In this study, we have investigated the differences in resting-state functional connectivity between young carriers of genetic risk factors for AD and non-carriers using a candidate-gene approach (i.e., APOE and MAPT genes). These genes were selected as APOEe4 is consistently reported as a high-risk factor for AD [13], and MAPT is involved in tau production, which is aberrantly aggregated in AD and related tauopathies [14].
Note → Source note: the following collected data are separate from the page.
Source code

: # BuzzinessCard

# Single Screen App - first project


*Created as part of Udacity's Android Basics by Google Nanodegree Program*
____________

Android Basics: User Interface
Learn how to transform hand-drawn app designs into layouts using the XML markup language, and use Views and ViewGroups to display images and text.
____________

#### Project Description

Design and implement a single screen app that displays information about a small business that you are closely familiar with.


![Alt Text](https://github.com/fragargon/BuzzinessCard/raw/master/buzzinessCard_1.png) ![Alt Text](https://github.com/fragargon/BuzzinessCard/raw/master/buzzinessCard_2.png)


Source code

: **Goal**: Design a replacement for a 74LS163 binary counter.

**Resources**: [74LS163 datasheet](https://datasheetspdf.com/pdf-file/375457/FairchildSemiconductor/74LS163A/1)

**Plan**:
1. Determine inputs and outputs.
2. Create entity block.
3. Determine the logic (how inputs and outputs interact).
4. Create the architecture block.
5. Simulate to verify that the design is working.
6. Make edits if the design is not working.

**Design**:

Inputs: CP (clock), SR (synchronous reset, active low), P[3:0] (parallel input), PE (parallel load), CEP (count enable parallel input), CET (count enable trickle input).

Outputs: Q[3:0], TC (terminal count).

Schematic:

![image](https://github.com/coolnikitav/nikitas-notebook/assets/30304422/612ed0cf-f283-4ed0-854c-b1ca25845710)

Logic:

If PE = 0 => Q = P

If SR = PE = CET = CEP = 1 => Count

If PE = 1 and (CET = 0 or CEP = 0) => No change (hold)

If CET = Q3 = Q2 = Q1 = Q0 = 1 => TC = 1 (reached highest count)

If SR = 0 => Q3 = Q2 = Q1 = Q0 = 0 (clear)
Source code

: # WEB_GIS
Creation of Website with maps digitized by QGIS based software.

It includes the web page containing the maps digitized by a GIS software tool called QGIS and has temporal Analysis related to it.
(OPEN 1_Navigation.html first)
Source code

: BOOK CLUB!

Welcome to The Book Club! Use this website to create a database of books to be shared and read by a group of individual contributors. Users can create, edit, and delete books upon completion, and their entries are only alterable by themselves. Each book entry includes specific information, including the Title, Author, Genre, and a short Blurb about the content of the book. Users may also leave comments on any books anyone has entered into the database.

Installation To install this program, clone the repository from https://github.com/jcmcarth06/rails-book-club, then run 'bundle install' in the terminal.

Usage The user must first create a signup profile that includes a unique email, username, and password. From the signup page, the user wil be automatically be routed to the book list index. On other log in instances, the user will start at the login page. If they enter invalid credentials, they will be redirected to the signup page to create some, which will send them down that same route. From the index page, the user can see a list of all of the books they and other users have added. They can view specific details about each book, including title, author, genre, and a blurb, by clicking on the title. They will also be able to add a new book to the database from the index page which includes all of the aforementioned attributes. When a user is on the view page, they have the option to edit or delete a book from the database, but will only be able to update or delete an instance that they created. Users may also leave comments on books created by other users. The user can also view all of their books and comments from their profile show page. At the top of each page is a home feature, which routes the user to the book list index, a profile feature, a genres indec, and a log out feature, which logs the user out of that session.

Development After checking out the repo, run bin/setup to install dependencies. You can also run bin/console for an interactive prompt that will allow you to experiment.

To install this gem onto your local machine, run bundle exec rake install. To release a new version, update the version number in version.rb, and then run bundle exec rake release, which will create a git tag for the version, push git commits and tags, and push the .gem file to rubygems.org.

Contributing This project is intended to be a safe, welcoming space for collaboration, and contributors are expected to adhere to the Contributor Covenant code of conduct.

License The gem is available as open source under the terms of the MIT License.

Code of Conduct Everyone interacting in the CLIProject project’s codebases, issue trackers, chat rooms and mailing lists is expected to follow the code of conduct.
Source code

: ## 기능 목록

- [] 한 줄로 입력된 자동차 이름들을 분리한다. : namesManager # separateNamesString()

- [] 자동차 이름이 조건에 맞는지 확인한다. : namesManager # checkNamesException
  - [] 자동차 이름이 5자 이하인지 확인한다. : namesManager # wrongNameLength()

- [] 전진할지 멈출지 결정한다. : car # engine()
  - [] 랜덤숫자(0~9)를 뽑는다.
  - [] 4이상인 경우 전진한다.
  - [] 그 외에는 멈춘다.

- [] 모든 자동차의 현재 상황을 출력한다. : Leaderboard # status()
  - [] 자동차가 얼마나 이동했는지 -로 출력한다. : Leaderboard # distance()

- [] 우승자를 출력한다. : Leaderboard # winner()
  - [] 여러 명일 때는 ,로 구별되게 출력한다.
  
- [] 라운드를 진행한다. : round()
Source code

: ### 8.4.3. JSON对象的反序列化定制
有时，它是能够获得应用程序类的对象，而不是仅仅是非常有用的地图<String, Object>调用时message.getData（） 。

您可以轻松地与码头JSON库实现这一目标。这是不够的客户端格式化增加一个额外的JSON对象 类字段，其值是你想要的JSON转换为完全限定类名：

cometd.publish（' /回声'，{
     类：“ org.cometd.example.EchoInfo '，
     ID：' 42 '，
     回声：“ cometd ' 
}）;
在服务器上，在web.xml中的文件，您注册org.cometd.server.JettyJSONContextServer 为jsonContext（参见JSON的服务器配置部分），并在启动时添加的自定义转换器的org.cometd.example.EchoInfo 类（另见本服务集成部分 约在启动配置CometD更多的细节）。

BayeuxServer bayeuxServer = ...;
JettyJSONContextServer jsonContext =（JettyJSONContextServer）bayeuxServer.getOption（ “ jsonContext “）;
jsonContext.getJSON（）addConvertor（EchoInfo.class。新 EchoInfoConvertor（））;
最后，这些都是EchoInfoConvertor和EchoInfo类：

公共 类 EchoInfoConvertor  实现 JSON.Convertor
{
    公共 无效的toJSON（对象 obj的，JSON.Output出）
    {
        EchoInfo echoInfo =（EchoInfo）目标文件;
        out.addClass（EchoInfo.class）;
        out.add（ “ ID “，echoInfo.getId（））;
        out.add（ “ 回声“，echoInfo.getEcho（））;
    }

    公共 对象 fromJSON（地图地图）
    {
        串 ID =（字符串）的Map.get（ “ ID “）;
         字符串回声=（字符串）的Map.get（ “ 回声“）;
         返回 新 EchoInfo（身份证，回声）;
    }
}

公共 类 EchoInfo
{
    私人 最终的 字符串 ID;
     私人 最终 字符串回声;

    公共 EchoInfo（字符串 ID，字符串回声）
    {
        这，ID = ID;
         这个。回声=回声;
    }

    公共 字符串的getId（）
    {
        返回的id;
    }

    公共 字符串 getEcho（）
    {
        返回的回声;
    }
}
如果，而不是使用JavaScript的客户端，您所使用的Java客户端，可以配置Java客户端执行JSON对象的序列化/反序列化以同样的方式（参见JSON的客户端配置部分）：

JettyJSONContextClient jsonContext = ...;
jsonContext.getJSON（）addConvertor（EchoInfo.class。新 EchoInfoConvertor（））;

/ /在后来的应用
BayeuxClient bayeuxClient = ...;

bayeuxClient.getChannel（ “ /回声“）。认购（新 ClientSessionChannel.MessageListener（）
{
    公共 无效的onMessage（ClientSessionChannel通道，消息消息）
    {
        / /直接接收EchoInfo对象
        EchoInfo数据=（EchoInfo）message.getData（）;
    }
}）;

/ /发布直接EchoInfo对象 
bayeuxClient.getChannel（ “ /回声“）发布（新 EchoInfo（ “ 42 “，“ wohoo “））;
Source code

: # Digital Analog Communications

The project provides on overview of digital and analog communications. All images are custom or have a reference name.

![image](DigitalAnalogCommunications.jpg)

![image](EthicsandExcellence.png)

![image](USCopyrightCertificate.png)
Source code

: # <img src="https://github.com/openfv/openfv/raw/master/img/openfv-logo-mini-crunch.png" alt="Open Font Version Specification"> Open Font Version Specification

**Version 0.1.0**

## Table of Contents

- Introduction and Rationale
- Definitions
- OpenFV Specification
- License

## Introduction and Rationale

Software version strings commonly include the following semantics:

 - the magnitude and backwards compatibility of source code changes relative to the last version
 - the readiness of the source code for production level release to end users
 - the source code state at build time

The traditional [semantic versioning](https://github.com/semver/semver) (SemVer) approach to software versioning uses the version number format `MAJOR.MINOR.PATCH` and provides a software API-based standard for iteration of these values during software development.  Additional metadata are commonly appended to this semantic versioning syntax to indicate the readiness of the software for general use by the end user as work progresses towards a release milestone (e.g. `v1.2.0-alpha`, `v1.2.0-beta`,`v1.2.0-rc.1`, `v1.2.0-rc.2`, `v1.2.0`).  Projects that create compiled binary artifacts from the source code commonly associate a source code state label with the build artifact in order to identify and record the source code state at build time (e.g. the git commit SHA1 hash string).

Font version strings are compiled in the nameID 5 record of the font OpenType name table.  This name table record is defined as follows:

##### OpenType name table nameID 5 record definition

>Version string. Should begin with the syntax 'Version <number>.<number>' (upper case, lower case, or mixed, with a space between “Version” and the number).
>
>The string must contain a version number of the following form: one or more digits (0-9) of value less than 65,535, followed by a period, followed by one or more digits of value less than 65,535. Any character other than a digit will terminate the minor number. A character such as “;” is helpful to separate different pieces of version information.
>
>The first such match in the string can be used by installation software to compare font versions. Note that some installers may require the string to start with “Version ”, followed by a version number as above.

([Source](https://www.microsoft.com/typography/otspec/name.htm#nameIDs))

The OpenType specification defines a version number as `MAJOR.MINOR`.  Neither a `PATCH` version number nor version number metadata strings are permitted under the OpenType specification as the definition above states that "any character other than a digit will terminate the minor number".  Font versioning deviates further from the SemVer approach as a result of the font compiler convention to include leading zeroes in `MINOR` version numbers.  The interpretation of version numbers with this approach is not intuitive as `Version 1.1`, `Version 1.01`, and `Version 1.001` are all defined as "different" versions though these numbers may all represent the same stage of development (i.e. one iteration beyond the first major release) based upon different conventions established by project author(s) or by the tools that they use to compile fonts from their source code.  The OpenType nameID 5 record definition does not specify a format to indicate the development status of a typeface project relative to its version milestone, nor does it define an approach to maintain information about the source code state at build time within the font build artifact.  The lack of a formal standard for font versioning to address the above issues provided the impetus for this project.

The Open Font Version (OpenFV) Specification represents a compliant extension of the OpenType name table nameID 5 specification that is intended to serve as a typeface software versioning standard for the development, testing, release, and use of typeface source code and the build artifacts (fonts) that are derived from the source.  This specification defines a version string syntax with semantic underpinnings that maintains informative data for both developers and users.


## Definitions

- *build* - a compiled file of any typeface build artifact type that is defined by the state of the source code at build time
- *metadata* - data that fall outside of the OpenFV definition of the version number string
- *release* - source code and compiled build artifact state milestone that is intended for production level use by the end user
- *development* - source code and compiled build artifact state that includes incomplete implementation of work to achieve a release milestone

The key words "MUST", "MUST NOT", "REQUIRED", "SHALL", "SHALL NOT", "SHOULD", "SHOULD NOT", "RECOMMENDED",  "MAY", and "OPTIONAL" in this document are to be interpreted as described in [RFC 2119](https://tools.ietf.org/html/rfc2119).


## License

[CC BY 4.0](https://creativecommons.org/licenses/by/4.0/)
Additionally, the effect of connectivity and genotype on the Stroop task performance is investigated. Here, the Stroop task was chosen because it is widely used in both clinical and research settings as a reliable benchmark cognitive test in healthy young adults, for whom most clinical neuropsychological tools are unable to detect a change. It assesses selective attention, inhibition control, processing speed, cognitive load, and brain automaticity. Furthermore, previous evidence suggests that the Stroop effect is a robust predictor of neurodegeneration [15].
Methods
Study sample
A total of 392 young and cognitively healthy self-declared Chinese Han college students were recruited as an extension of the PREVENT-Dementia study [16] from Southwest University in Chongqing, China. Research ethics was provided by Southwest University’s local ethics committee. All participants provided informed written consent. Self-declaring as Han Chinese was part of the inclusion/exclusion criteria of the recruitment.
All participants provided a saliva sample for DNA genotyping. The genotypes for APOE and MAPT (rs242557) were determined by the Mass Array system (Agena iPLEX assay, San Diego, United States). For the purpose of this study, the study population was dichotomised based on (1) the presence of at least one copy of the APOEe4 allele (“APOEe4 carriers”); (2) the presence of the MAPT A allele, so that MAPT A and MAPT AG were grouped into one group (“MAPTA carriers”); (3) the presence of the MAPT G allele, so that MAPT G and MAPT AG were grouped into one group (“MAPTG carriers”). Based on the literature [17], we predicted that APOEe4 carriers and MAPTA carriers would have an increased risk for dementia in late life.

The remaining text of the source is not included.